Bobby Vee「Each Night」
LP『Bobby Vee With Strings And Things』Liberty LRP-3186(1961)
 Ann Margret 「Hey Little Star」、Darlene Love「Winter Wonderland」、Alder Ray「Cause I Love Him」、The Angels「Why Don't The Boy Leave Me Alone?」、 Brian Hyland「The Joker Went Wild」、Gene McDaniels「Point Of No Return」、Gary Lewis & The Playboys「Sure Gonna Miss Her 」…。
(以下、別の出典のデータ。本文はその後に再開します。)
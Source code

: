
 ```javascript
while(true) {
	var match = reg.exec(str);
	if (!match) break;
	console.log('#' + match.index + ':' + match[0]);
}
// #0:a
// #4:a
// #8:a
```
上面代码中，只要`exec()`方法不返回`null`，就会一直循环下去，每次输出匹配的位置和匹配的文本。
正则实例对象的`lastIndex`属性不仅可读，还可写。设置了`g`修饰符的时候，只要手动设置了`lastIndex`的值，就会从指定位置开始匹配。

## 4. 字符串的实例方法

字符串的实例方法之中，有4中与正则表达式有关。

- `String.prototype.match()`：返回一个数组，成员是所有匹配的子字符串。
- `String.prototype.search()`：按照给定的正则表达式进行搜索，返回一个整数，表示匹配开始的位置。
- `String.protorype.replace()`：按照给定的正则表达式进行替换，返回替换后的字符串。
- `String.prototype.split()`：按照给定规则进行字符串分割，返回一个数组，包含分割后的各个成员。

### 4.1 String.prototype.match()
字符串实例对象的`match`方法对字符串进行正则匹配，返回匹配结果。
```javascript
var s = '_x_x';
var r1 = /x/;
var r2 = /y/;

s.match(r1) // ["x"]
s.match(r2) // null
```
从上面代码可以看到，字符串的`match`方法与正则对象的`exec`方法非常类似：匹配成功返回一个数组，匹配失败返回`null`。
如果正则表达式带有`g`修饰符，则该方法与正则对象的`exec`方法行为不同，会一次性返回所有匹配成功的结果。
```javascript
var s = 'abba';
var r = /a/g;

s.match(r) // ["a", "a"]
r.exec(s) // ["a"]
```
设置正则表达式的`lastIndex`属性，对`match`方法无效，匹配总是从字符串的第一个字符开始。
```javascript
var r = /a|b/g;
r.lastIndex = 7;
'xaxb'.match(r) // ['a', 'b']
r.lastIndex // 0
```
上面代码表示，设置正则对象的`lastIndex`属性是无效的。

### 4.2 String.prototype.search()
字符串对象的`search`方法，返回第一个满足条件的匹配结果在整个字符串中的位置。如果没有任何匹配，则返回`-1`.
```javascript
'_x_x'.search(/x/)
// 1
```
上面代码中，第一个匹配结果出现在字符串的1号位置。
 これらの曲にはクリシェ的メロディを多用しているといった点で共通するパターンがあり、これをやられると僕は確実にツボにハマってしまいます。このBobby Veeの「Each Night」も、上記の曲たちと同じパターンのイントロが軽快な、弾けるようなナンバー。この曲が収録されているアルバムは彼の名を一躍有名にした「Take Good Care Of My Baby」のヒットを出すちょっと前の、彼にとって3枚目の作品。Goffin & Kingの名曲「How Many Tears」や、Ritchie Valensの「Donna」にそっくりな「Laurie」、Buddy Hollyの「Peggy Sue」風アレンジの「Diana」など、ドリーミー・ポップスの見本市のようです。プロデューサーのSnuff Garrettが作り出すリバティ・サウンドの素晴らしさも特筆もので、アタックの強いリズムと煌びやかなストリングスというリバティの特徴がこの時点ですでに確立されていますが、このBobby Veeで展開した手法をアレンジャーのLeon Russellらと共に更に推し進めて、目くるめくポップス・ワールドを完成させたのが、後のGary Lewis & The Playboysと言えるでしょう。前述した好きな曲リストにリバティのアーティストが多いのも偶然ではなく、その理由は中学生の頃に毎日聴いていたナイアガラ・サウンドとの繋がりにあると思いますが、リバティとナイアガラの関係はまた別の稿でいつか。